# Work to be completed:
Exactly the lines from the beginning of the records below through the line with "Select the directory" must be given again, without pictures.

# Data for review:
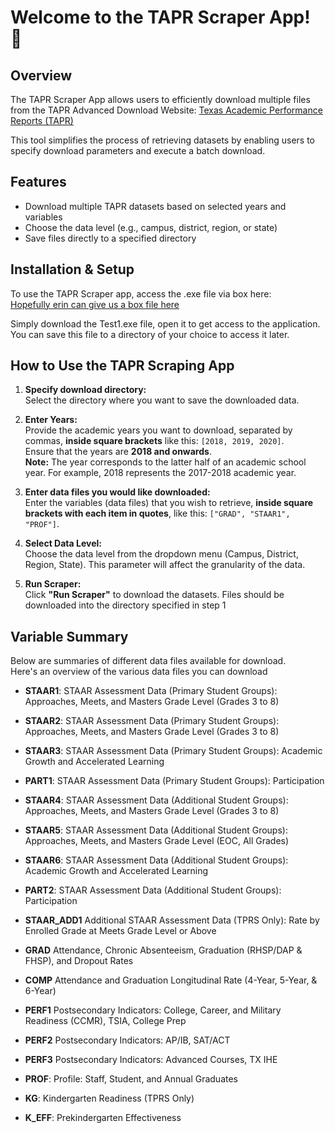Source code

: # Welcome to the TAPR Scraper App! 🍵  

## Overview
The TAPR Scraper App allows users to efficiently download multiple files from the TAPR Advanced Download Website:
[Texas Academic Performance Reports (TAPR)
](https://rptsvr1.tea.texas.gov/perfreport/tapr/2023/download/DownloadData.html  )

This tool simplifies the process of retrieving datasets by enabling users to specify download parameters and execute a batch download.

## Features
* Download multiple TAPR datasets based on selected years and variables
* Choose the data level (e.g., campus, district, region, or state)
* Save files directly to a specified directory

## Installation & Setup 
To use the TAPR Scraper app, access the .exe file via box here:  
[Hopefully erin can give us a box file here](box.com)

Simply download the Test1.exe file, open it to get access to the application. You can save this file to a directory of your choice to access it later. 

## How to Use the TAPR Scraping App
1. **Specify download directory:**  
   Select the directory where you want to save the downloaded data.  

2. **Enter Years:**  
   Provide the academic years you want to download, separated by commas, **inside square brackets** like this: `[2018, 2019, 2020]`.  
   Ensure that the years are **2018 and onwards**.  
   **Note:** The year corresponds to the latter half of an academic school year. For example, 2018 represents the 2017-2018 academic year.

4. **Enter data files you would like downloaded:**  
   Enter the variables (data files) that you wish to retrieve, **inside square brackets with each item in quotes**, like this: `["GRAD", "STAAR1", "PROF"]`.  

5. **Select Data Level:**  
   Choose the data level from the dropdown menu (Campus, District, Region, State).
   This parameter will affect the granularity of the data.   

6. **Run Scraper:**  
   Click **"Run Scraper"** to download the datasets. Files should be downloaded into the directory specified in step 1


## Variable Summary
Below are summaries of different data files available for download.  
Here's an overview of the various data files you can download  
* **STAAR1**: STAAR Assessment Data (Primary Student Groups): Approaches, Meets, and Masters Grade Level (Grades 3 to 8)
  
* **STAAR2**: STAAR Assessment Data (Primary Student Groups): Approaches, Meets, and Masters Grade Level (Grades 3 to 8)
  
* **STAAR3**: STAAR Assessment Data (Primary Student Groups): Academic Growth and Accelerated Learning
  
* **PART1**: STAAR Assessment Data (Primary Student Groups): Participation
  
* **STAAR4**: STAAR Assessment Data (Additional Student Groups): Approaches, Meets, and Masters Grade Level (Grades 3 to 8)
  
* **STAAR5**: STAAR Assessment Data (Additional Student Groups): Approaches, Meets, and Masters Grade Level (EOC, All Grades)
  
* **STAAR6**: STAAR Assessment Data (Additional Student Groups):  Academic Growth and Accelerated Learning

* **PART2**: STAAR Assessment Data (Additional Student Groups): Participation

* **STAAR_ADD1** Additional STAAR Assessment Data (TPRS Only): Rate by Enrolled Grade at Meets Grade Level or Above

* **GRAD**  Attendance, Chronic Absenteeism, Graduation (RHSP/DAP & FHSP), and Dropout Rates
  
* **COMP**  Attendance and Graduation  Longitudinal Rate (4-Year, 5-Year, & 6-Year)
  
* **PERF1** Postsecondary Indicators:  College, Career, and Military Readiness (CCMR), TSIA, College Prep

* **PERF2** Postsecondary Indicators:  AP/IB, SAT/ACT

* **PERF3** Postsecondary Indicators:  Advanced Courses, TX IHE

* **PROF**: Profile: Staff, Student, and Annual Graduates
  
* **KG**: Kindergarten Readiness (TPRS Only)
 
* **K_EFF**: Prekindergarten Effectiveness


  

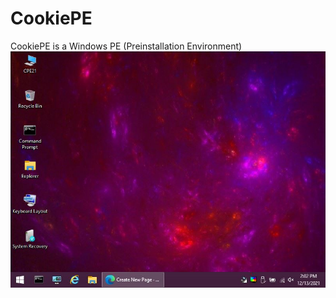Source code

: # CookiePE
CookiePE is a Windows PE (Preinstallation Environment)
![](https://github.com/COOKIE-1816/CookiePE/blob/main/Capture.JPG)
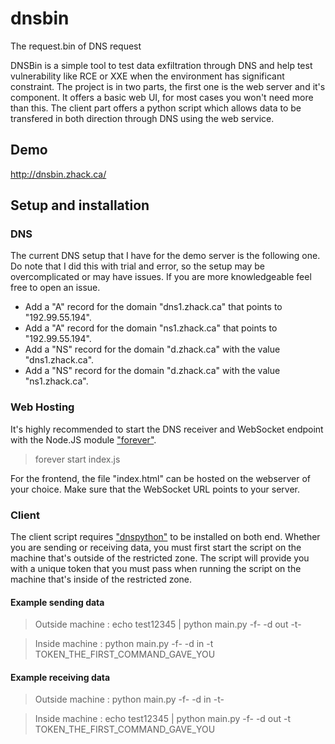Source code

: # dnsbin
The request.bin of DNS request

DNSBin is a simple tool to test data exfiltration through DNS and help test vulnerability like RCE or XXE when the environment has significant constraint. The project is in two parts, the first one is the web server and it's component. It offers a basic web UI, for most cases you won't need more than this. The client part offers a python script which allows data to be transfered in both direction through DNS using the web service. 

## Demo

http://dnsbin.zhack.ca/

## Setup and installation

### DNS

The current DNS setup that I have for the demo server is the following one. Do note that I did this with trial and error, so the setup may be overcomplicated or may have issues. If you are more knowledgeable feel free to open an issue. 

 - Add a "A" record for the domain "dns1.zhack.ca" that points to "192.99.55.194".
 - Add a "A" record for the domain "ns1.zhack.ca" that points to "192.99.55.194".
 - Add a "NS" record for the domain "d.zhack.ca" with the value "dns1.zhack.ca".
 - Add a "NS" record for the domain "d.zhack.ca" with the value "ns1.zhack.ca". 

### Web Hosting

It's highly recommended to start the DNS receiver and WebSocket endpoint with the Node.JS module ["forever"](https://www.npmjs.com/package/forever).

> forever start index.js

For the frontend, the file "index.html" can be hosted on the webserver of your choice. Make sure that the WebSocket URL points to your server.

### Client

The client script requires ["dnspython"](https://github.com/rthalley/dnspython) to be installed on both end. Whether you are sending or receiving data, you must first start the script on the machine that's outside of the restricted zone. The script will provide you with a unique token that you must pass when running the script on the machine that's inside of the restricted zone.

#### Example sending data

> Outside machine : echo test12345 | python main.py -f- -d out -t-

> Inside machine : python main.py -f- -d in -t TOKEN_THE_FIRST_COMMAND_GAVE_YOU

#### Example receiving data

> Outside machine : python main.py -f- -d in -t-

> Inside machine : echo test12345 | python main.py -f- -d out -t TOKEN_THE_FIRST_COMMAND_GAVE_YOU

# Task output:
Source code

: # Welcome to the TAPR Scraper App! 🍵  

## Overview
The TAPR Scraper App allows users to efficiently download multiple files from the TAPR Advanced Download Website:
[Texas Academic Performance Reports (TAPR)
](https://rptsvr1.tea.texas.gov/perfreport/tapr/2023/download/DownloadData.html  )

This tool simplifies the process of retrieving datasets by enabling users to specify download parameters and execute a batch download.

## Features
* Download multiple TAPR datasets based on selected years and variables
* Choose the data level (e.g., campus, district, region, or state)
* Save files directly to a specified directory

## Installation & Setup 
To use the TAPR Scraper app, access the .exe file via box here:  
[Hopefully erin can give us a box file here](box.com)

Simply download the Test1.exe file, open it to get access to the application. You can save this file to a directory of your choice to access it later. 

## How to Use the TAPR Scraping App
1. **Specify download directory:**  
   Select the directory where you want to save the downloaded data.  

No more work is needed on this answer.